## Entries shown

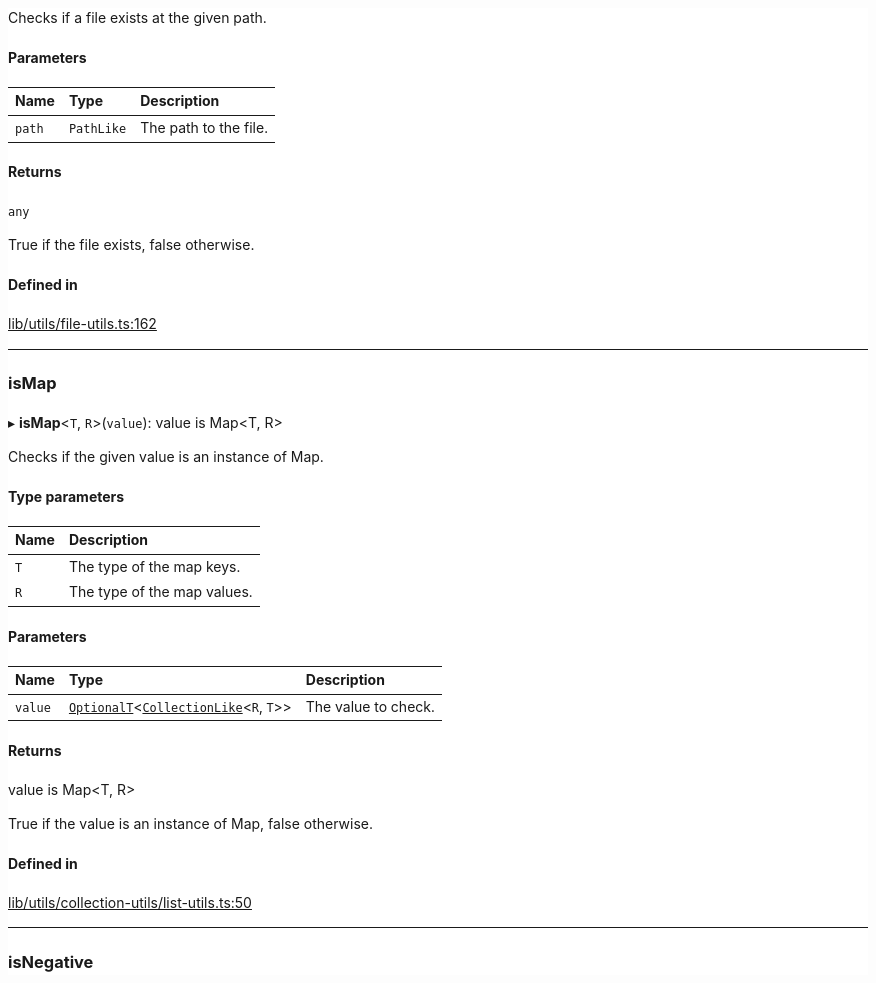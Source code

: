 Checks if a file exists at the given path.

#### Parameters

| Name | Type | Description |
| :------ | :------ | :------ |
| `path` | `PathLike` | The path to the file. |

#### Returns

`any`

True if the file exists, false otherwise.

#### Defined in

[lib/utils/file-utils.ts:162](https://github.com/kacper-olszanski/only-utils/blob/83e58635fbd1a62139465467c30f6033e14eadd6/lib/utils/file-utils.ts#L162)

___

### isMap

▸ **isMap**\<`T`, `R`\>(`value`): value is Map\<T, R\>

Checks if the given value is an instance of Map.

#### Type parameters

| Name | Description |
| :------ | :------ |
| `T` | The type of the map keys. |
| `R` | The type of the map values. |

#### Parameters

| Name | Type | Description |
| :------ | :------ | :------ |
| `value` | [`OptionalT`](modules.md#optionalt)\<[`CollectionLike`](modules.md#collectionlike)\<`R`, `T`\>\> | The value to check. |

#### Returns

value is Map\<T, R\>

True if the value is an instance of Map, false otherwise.

#### Defined in

[lib/utils/collection-utils/list-utils.ts:50](https://github.com/kacper-olszanski/only-utils/blob/83e58635fbd1a62139465467c30f6033e14eadd6/lib/utils/collection-utils/list-utils.ts#L50)

___

### isNegative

## Aim of the exercise
Output the material word for word, omitting its pictures.

## Answer space
Source code

: Checks if a file exists at the given path.

#### Parameters

| Name | Type | Description |
| :------ | :------ | :------ |
| `path` | `PathLike` | The path to the file. |

#### Returns

`any`

True if the file exists, false otherwise.

#### Defined in

[lib/utils/file-utils.ts:162](https://github.com/kacper-olszanski/only-utils/blob/83e58635fbd1a62139465467c30f6033e14eadd6/lib/utils/file-utils.ts#L162)

___

### isMap

▸ **isMap**\<`T`, `R`\>(`value`): value is Map\<T, R\>

Checks if the given value is an instance of Map.

#### Type parameters

| Name | Description |
| :------ | :------ |
| `T` | The type of the map keys. |
| `R` | The type of the map values. |

#### Parameters

| Name | Type | Description |
| :------ | :------ | :------ |
| `value` | [`OptionalT`](modules.md#optionalt)\<[`CollectionLike`](modules.md#collectionlike)\<`R`, `T`\>\> | The value to check. |

#### Returns

value is Map\<T, R\>

True if the value is an instance of Map, false otherwise.

#### Defined in

[lib/utils/collection-utils/list-utils.ts:50](https://github.com/kacper-olszanski/only-utils/blob/83e58635fbd1a62139465467c30f6033e14eadd6/lib/utils/collection-utils/list-utils.ts#L50)

___

### isNegative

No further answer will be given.